Stored data
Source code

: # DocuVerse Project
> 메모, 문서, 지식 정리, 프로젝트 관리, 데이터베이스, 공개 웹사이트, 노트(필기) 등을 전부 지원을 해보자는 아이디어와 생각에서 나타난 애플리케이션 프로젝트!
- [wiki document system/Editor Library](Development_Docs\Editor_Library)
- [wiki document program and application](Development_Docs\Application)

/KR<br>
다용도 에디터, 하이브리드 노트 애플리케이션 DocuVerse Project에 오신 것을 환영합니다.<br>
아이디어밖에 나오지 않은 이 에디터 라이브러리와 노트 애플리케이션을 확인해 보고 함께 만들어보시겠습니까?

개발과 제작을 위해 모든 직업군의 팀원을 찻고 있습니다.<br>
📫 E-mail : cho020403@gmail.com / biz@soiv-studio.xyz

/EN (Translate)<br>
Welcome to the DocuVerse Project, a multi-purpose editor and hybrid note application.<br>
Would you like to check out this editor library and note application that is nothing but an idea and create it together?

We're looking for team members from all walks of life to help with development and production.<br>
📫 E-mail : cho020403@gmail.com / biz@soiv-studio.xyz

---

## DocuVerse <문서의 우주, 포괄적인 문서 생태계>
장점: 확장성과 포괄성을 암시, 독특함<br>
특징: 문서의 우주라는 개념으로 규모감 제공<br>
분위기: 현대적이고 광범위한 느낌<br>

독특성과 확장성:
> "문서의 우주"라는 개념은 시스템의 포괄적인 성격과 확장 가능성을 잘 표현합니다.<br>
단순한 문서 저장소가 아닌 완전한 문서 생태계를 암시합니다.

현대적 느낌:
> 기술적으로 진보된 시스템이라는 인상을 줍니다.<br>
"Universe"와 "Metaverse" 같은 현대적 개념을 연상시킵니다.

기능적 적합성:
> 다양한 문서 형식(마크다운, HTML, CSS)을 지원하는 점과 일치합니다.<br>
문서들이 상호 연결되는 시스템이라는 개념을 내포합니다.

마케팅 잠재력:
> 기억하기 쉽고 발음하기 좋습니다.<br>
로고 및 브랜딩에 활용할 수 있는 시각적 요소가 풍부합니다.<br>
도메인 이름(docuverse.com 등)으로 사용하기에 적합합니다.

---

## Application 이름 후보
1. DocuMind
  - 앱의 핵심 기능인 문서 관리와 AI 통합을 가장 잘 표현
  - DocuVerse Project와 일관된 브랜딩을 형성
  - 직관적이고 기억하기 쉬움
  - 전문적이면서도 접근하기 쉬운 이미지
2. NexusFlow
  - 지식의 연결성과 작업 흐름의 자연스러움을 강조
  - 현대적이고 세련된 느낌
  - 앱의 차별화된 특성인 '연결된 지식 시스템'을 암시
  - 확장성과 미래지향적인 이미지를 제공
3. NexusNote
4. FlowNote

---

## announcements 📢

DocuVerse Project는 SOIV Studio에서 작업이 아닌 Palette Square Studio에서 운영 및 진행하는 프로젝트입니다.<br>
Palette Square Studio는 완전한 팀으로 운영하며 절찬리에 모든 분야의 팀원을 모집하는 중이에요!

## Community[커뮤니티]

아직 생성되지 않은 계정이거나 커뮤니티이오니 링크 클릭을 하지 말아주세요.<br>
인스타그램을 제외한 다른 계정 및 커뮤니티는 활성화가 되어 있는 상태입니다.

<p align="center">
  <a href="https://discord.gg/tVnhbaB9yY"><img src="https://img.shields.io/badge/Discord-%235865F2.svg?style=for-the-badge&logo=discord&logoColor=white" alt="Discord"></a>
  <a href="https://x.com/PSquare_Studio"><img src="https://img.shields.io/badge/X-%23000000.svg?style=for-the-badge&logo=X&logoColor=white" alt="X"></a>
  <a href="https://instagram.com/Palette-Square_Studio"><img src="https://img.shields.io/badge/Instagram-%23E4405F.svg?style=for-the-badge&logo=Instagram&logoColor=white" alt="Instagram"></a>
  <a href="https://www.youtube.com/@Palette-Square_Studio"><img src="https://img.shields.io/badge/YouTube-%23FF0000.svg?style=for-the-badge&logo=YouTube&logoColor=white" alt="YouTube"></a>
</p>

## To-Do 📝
==
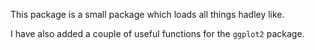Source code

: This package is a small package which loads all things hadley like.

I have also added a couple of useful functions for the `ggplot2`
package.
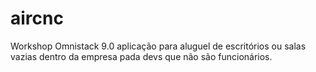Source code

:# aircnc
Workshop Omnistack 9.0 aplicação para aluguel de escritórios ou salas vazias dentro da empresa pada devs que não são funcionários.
--
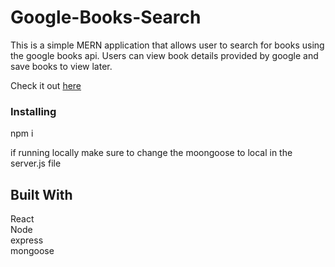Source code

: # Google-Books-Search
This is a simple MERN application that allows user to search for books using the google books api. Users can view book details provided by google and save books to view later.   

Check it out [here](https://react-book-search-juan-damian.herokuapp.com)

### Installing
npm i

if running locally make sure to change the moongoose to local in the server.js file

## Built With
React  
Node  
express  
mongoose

■ Activity: Look above for the line with "문서들이 상호 연결되는 시스템이라는 개념을 내포합니다." and the line with "## announcements 📢"; transcribe both and all lines in between, exactly, and nothing else.

■ Answer section:
문서들이 상호 연결되는 시스템이라는 개념을 내포합니다.

마케팅 잠재력:
> 기억하기 쉽고 발음하기 좋습니다.<br>
로고 및 브랜딩에 활용할 수 있는 시각적 요소가 풍부합니다.<br>
도메인 이름(docuverse.com 등)으로 사용하기에 적합합니다.

---

## Application 이름 후보
1. DocuMind
  - 앱의 핵심 기능인 문서 관리와 AI 통합을 가장 잘 표현
  - DocuVerse Project와 일관된 브랜딩을 형성
  - 직관적이고 기억하기 쉬움
  - 전문적이면서도 접근하기 쉬운 이미지
2. NexusFlow
  - 지식의 연결성과 작업 흐름의 자연스러움을 강조
  - 현대적이고 세련된 느낌
  - 앱의 차별화된 특성인 '연결된 지식 시스템'을 암시
  - 확장성과 미래지향적인 이미지를 제공
3. NexusNote
4. FlowNote

---

## announcements 📢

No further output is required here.